[Dataset entries]
* * * * * * * * *

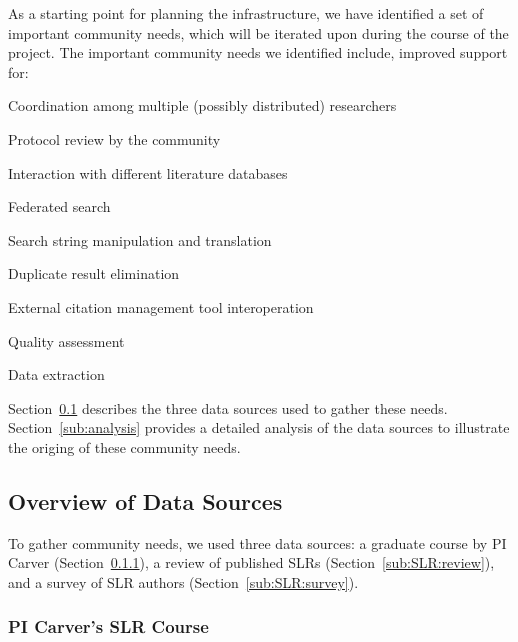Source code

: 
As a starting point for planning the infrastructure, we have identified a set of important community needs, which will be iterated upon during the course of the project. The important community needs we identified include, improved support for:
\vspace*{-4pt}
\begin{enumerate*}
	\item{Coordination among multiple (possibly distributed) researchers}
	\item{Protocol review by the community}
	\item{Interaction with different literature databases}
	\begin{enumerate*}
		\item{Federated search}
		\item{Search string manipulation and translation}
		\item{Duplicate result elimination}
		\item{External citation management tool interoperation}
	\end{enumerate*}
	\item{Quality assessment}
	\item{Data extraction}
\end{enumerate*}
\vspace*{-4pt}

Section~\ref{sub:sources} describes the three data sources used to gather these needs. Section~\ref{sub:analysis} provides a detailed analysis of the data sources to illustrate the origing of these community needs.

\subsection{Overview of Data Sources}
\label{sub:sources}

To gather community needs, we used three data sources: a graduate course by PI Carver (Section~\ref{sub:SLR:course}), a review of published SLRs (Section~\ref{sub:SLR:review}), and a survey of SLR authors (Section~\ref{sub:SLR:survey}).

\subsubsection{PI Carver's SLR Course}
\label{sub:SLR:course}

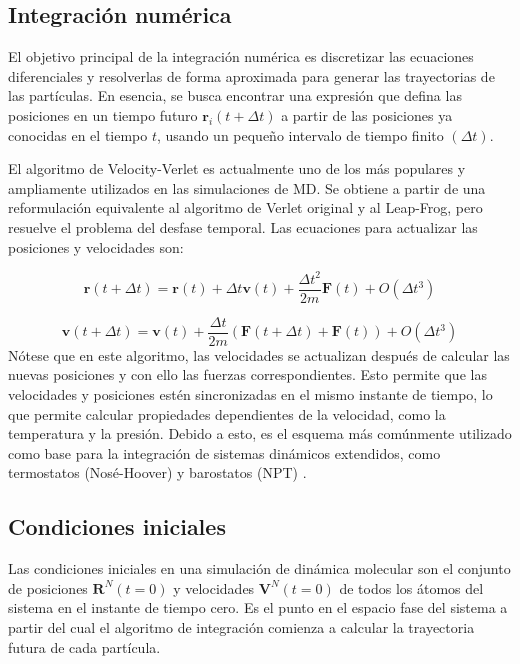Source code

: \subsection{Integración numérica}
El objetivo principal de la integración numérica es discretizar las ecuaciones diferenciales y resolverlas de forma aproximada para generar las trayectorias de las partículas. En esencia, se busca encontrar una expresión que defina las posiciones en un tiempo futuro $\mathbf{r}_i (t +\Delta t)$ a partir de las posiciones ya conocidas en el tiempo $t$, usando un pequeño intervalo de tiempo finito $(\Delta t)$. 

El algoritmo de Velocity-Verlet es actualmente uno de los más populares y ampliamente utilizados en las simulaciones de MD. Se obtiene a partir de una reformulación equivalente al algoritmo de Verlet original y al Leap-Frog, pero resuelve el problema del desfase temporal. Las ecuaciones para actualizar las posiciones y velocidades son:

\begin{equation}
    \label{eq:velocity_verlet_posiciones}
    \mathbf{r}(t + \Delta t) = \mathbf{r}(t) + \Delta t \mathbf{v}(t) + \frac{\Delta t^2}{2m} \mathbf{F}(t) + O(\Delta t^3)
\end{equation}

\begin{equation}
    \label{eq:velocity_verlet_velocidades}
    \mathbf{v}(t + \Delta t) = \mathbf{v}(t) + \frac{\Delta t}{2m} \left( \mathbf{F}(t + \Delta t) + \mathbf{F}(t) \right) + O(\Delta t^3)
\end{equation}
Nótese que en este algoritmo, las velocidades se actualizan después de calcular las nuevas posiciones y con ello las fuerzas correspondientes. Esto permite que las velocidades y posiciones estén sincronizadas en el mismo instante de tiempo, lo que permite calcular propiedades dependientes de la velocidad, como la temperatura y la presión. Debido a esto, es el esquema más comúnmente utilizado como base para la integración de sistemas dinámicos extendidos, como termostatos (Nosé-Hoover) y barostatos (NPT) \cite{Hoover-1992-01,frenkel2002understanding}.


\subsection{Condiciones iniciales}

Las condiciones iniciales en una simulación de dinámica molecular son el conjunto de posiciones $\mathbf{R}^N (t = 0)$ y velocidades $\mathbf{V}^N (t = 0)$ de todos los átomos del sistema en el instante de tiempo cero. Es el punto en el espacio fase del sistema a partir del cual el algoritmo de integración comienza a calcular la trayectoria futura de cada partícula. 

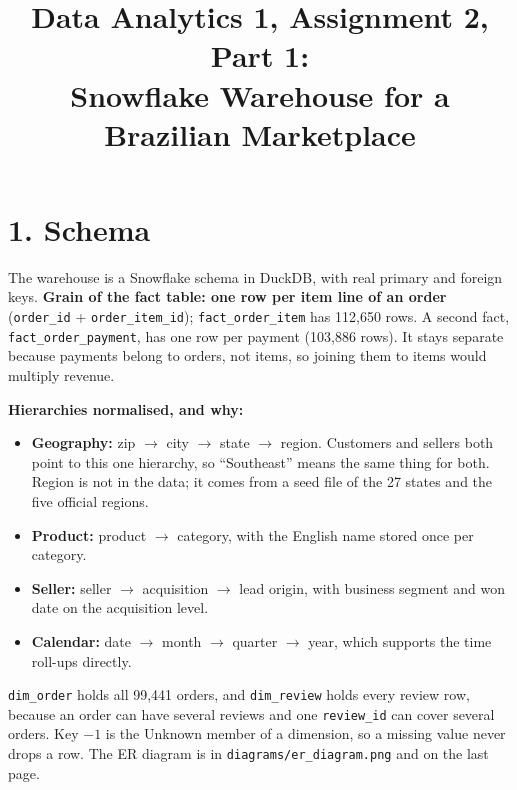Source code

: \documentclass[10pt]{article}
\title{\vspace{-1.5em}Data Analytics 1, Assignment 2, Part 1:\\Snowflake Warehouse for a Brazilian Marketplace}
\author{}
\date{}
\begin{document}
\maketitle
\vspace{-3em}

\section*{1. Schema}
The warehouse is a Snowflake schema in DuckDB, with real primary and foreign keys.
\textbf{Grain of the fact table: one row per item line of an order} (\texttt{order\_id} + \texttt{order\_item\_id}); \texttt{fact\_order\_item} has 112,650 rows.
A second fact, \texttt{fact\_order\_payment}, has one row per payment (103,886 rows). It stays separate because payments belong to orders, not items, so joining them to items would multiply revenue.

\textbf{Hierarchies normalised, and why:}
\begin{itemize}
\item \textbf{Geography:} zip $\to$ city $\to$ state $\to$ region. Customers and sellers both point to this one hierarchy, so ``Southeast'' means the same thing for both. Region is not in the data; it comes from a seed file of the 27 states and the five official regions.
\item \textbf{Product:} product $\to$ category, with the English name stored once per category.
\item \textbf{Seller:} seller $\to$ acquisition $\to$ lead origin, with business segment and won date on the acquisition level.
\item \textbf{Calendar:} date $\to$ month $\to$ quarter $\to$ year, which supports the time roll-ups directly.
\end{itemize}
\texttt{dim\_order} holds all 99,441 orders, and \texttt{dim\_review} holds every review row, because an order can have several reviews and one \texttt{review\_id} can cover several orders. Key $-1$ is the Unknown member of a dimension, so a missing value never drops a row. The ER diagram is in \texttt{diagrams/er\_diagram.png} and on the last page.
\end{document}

* * * * * * * * *

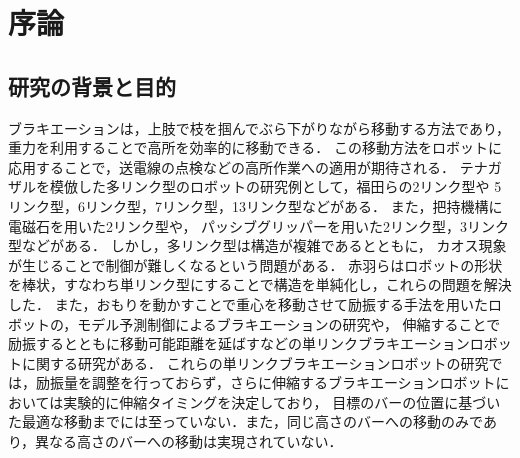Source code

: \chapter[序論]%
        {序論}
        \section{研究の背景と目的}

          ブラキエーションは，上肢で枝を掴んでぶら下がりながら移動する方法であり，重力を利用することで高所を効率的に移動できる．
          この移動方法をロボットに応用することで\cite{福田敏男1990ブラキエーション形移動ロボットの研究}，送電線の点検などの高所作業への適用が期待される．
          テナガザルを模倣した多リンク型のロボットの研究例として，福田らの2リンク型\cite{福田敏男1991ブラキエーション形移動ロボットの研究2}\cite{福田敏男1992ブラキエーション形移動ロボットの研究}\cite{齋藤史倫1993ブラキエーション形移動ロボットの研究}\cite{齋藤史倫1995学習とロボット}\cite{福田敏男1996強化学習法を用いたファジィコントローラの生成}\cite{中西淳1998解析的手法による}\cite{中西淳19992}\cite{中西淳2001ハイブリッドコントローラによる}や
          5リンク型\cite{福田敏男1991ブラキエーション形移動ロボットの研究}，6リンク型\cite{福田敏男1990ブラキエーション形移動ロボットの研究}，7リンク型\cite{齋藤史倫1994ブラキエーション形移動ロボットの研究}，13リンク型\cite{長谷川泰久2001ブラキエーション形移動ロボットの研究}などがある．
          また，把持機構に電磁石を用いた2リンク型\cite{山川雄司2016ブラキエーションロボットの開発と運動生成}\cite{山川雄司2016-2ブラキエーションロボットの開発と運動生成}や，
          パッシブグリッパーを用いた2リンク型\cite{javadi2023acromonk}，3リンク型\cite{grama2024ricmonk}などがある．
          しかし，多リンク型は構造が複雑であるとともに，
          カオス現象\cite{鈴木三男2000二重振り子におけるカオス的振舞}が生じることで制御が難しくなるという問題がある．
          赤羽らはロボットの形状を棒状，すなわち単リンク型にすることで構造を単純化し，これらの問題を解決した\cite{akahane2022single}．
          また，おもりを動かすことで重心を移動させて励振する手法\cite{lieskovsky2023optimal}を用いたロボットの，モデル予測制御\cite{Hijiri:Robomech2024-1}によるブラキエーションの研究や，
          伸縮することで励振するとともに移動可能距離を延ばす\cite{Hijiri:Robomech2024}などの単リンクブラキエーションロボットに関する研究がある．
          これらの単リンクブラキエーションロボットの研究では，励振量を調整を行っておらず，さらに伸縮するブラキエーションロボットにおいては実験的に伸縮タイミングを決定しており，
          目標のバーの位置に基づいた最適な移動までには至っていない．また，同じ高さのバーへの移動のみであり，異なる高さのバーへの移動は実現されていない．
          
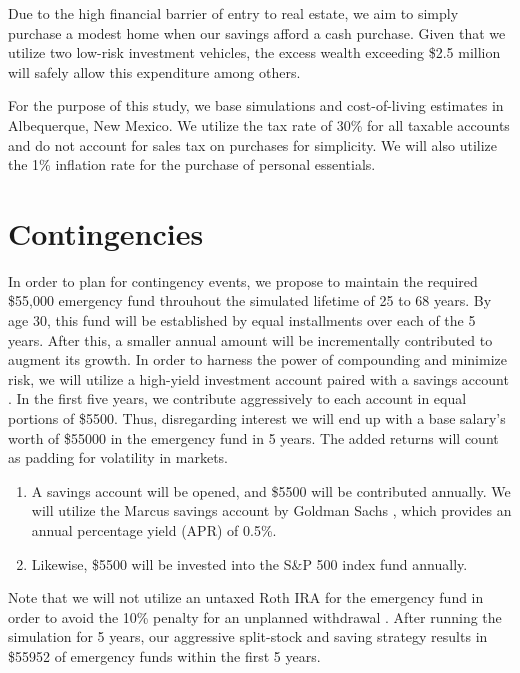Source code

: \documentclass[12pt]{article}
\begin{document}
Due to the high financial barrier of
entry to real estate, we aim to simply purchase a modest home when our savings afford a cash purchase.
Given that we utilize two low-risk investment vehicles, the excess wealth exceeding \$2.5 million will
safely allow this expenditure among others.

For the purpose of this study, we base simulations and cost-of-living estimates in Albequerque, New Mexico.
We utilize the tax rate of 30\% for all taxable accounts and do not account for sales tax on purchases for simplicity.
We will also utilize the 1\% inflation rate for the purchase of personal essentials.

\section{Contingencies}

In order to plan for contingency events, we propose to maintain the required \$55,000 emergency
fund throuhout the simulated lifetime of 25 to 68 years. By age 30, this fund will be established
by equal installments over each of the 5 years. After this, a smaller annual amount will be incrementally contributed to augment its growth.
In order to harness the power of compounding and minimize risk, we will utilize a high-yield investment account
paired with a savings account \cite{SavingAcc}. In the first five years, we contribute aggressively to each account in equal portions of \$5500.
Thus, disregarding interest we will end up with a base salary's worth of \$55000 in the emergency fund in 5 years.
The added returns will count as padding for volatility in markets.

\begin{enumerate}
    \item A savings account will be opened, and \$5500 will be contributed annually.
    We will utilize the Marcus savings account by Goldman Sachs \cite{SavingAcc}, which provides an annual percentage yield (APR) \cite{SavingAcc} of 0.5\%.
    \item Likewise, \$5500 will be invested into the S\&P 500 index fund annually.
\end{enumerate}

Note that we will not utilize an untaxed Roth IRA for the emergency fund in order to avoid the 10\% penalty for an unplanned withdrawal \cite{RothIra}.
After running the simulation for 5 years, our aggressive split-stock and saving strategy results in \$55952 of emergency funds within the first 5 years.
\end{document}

* * * * * * * * *

> Problem statement:
Where a line of the data contains "provides", include it in the tally, and answer with the tally alone.

> Written solution:
2